- _WHAT YOU ARE ASKED TO DO_
Exactly the lines below from the one with "All pres are" up to and including the one with "有點心得了。牢籠和寵物的數量" make up the answer, with nothing else added.

- _DATASET EXCERPTS_
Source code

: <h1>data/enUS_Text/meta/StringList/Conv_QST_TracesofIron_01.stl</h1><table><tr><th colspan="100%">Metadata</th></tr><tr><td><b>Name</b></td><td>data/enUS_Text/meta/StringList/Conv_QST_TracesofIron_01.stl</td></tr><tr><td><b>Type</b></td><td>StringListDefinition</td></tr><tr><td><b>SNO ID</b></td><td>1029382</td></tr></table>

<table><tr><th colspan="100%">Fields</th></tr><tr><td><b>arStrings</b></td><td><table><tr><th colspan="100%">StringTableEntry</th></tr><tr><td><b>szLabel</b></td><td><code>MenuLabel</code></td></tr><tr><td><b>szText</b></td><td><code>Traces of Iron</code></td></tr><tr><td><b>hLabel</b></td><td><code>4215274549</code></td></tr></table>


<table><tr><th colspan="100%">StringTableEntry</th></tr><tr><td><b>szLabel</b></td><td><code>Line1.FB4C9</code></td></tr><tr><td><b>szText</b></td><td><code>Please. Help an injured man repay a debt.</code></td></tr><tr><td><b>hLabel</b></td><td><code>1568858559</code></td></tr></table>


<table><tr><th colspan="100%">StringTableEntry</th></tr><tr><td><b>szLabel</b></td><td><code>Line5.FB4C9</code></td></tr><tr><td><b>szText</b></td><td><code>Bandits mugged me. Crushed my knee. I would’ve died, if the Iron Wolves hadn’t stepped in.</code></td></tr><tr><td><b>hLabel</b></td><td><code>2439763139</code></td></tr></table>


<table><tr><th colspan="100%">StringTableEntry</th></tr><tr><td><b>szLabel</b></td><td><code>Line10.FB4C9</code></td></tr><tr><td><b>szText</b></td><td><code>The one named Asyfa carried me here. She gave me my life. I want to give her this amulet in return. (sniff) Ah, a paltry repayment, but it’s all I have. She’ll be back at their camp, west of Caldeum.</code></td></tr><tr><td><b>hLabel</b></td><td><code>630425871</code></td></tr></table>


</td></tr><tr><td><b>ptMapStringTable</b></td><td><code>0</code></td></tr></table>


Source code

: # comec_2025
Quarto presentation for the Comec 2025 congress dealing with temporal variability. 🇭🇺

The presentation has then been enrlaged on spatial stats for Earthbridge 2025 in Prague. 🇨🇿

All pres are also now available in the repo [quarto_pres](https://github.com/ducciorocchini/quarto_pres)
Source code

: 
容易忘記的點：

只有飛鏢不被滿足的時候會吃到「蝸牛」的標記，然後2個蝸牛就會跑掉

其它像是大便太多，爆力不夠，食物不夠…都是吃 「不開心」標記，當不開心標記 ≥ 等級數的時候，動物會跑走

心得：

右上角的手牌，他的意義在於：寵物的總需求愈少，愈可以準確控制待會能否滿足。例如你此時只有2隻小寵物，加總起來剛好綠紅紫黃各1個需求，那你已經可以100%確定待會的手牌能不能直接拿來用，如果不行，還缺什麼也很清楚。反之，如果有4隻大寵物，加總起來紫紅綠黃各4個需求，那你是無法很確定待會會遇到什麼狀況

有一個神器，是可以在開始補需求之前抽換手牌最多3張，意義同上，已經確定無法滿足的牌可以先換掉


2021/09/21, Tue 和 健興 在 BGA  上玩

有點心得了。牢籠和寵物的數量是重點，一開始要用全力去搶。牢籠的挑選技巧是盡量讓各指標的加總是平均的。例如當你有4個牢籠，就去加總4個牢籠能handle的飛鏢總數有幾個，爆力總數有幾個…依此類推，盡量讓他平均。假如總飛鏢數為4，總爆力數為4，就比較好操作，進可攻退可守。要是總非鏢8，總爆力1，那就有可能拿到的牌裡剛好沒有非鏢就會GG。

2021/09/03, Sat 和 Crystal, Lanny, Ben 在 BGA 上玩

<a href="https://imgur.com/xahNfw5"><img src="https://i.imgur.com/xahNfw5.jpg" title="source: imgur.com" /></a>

- _FINISHED TASK_
All pres are also now available in the repo [quarto_pres](https://github.com/ducciorocchini/quarto_pres)
Source code

: 
容易忘記的點：

只有飛鏢不被滿足的時候會吃到「蝸牛」的標記，然後2個蝸牛就會跑掉

其它像是大便太多，爆力不夠，食物不夠…都是吃 「不開心」標記，當不開心標記 ≥ 等級數的時候，動物會跑走

心得：

右上角的手牌，他的意義在於：寵物的總需求愈少，愈可以準確控制待會能否滿足。例如你此時只有2隻小寵物，加總起來剛好綠紅紫黃各1個需求，那你已經可以100%確定待會的手牌能不能直接拿來用，如果不行，還缺什麼也很清楚。反之，如果有4隻大寵物，加總起來紫紅綠黃各4個需求，那你是無法很確定待會會遇到什麼狀況

有一個神器，是可以在開始補需求之前抽換手牌最多3張，意義同上，已經確定無法滿足的牌可以先換掉


2021/09/21, Tue 和 健興 在 BGA  上玩

有點心得了。牢籠和寵物的數量是重點，一開始要用全力去搶。牢籠的挑選技巧是盡量讓各指標的加總是平均的。例如當你有4個牢籠，就去加總4個牢籠能handle的飛鏢總數有幾個，爆力總數有幾個…依此類推，盡量讓他平均。假如總飛鏢數為4，總爆力數為4，就比較好操作，進可攻退可守。要是總非鏢8，總爆力1，那就有可能拿到的牌裡剛好沒有非鏢就會GG。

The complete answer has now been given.